Ecco che buona parte della mia
sentimentalità si colora di una nota di nostalgia e di struggimento: è il
rimpianto per non essermi abbastanza ascoltata, aperta e manifestata. E’ il non
riuscire a dire quel ‘ti voglio bene’ o quel
‘mi manchi’ al momento giusto. E’ il ritrovarsi a parlare di sentimenti con la
persona verso cui li provi, senza mai esprimerglieli. E’ il troncare un’emozione
nascente con un brusco saluto formale e vuote parole di rito. E’ dire ‘questa maledetta allergia’ per non
ammettere di star piangendo. Orgoglio? Educazione siberiana? Ai posteri l’ardua incombenza.
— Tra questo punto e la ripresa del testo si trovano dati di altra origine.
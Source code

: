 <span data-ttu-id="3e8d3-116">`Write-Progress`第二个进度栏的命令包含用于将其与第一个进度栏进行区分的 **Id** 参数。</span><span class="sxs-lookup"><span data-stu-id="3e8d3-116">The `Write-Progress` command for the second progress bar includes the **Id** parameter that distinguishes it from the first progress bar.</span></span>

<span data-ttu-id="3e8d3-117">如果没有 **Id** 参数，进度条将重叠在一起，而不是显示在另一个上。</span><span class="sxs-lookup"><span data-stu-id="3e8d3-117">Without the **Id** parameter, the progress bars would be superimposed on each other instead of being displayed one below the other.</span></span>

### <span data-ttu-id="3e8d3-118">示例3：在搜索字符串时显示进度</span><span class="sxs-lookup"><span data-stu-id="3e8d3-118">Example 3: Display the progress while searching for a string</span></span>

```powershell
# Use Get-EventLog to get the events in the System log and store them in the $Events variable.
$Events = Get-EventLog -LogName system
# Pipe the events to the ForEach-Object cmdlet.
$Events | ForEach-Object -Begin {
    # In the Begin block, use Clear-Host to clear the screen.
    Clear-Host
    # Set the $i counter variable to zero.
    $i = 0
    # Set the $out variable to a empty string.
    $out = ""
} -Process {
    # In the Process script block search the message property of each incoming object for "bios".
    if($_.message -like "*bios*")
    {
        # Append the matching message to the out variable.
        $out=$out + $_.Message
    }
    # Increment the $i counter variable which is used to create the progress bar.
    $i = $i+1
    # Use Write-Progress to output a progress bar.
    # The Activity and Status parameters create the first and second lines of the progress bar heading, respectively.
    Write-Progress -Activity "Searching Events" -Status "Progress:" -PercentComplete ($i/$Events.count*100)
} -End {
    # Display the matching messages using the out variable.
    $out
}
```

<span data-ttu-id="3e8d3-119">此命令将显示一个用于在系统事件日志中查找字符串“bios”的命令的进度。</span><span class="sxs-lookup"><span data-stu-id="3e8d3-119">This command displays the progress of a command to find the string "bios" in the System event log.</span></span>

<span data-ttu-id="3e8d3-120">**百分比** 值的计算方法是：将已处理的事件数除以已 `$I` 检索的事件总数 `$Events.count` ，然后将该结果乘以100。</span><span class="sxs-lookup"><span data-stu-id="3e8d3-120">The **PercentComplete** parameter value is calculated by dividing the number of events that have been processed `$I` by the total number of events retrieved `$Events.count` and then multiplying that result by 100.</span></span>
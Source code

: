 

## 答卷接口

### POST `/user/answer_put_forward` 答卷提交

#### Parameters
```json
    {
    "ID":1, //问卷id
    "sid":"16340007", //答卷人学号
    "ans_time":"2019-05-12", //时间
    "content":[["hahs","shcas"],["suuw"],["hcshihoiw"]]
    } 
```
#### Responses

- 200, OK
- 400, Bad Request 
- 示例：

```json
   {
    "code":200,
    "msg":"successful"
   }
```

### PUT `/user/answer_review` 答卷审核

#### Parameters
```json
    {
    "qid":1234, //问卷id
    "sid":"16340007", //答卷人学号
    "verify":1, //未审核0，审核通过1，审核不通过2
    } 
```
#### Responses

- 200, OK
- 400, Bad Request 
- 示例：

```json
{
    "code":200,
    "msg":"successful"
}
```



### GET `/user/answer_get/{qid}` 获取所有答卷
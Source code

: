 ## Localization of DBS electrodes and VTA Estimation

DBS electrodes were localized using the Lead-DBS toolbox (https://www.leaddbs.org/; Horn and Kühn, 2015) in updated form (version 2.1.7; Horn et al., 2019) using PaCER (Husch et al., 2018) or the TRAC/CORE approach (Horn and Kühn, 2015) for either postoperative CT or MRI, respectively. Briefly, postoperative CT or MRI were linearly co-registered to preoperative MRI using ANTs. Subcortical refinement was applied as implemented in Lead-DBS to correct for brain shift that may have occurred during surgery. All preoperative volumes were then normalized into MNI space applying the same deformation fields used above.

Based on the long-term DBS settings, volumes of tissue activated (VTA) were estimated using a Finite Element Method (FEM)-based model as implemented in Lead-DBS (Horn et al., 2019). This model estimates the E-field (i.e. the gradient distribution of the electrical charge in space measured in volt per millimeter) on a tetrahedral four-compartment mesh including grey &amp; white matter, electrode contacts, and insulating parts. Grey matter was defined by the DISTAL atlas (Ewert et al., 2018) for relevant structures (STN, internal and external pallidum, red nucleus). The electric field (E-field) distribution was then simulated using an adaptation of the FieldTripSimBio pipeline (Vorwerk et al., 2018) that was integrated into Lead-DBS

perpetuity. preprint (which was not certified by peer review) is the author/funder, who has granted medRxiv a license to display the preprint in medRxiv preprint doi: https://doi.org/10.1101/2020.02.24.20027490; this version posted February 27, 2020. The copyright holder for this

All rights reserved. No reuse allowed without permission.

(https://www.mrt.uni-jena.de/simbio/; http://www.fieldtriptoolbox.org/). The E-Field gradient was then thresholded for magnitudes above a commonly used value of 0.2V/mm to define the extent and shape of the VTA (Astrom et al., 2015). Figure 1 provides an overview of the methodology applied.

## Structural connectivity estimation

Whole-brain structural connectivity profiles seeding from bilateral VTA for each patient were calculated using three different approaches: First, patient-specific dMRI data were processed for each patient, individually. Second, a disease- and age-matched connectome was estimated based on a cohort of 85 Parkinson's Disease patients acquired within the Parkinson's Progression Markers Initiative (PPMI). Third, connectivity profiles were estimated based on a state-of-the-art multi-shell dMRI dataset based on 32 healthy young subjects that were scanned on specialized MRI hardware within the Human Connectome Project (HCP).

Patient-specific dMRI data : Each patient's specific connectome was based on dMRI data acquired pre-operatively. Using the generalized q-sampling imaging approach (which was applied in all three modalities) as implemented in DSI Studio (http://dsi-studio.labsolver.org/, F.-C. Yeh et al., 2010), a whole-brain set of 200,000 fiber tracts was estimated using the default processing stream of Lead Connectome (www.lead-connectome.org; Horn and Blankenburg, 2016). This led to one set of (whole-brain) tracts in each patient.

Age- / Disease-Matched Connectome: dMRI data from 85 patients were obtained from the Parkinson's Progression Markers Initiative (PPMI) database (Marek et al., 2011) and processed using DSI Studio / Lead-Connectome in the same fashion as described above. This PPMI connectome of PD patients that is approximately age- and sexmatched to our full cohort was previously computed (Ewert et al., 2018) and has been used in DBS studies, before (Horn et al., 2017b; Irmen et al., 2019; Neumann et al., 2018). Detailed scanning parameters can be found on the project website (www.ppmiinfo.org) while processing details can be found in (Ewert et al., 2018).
‘Forse non c’è bisogno che i miei confini
siano sempre così ben sorvegliati’ , ha detto una volta un mio collega, Stefano
Signorini. A osservare tutte queste manovre difensive della personalità e l’assurdità
delle situazioni che si creano , ci sarebbe da ridere o, per dirla alla Beckett
‘c’è da torcersi dalle
risa ma non se ne è capaci. Non si è capaci di sciogliersi in un sorriso mille
volte sorriso’.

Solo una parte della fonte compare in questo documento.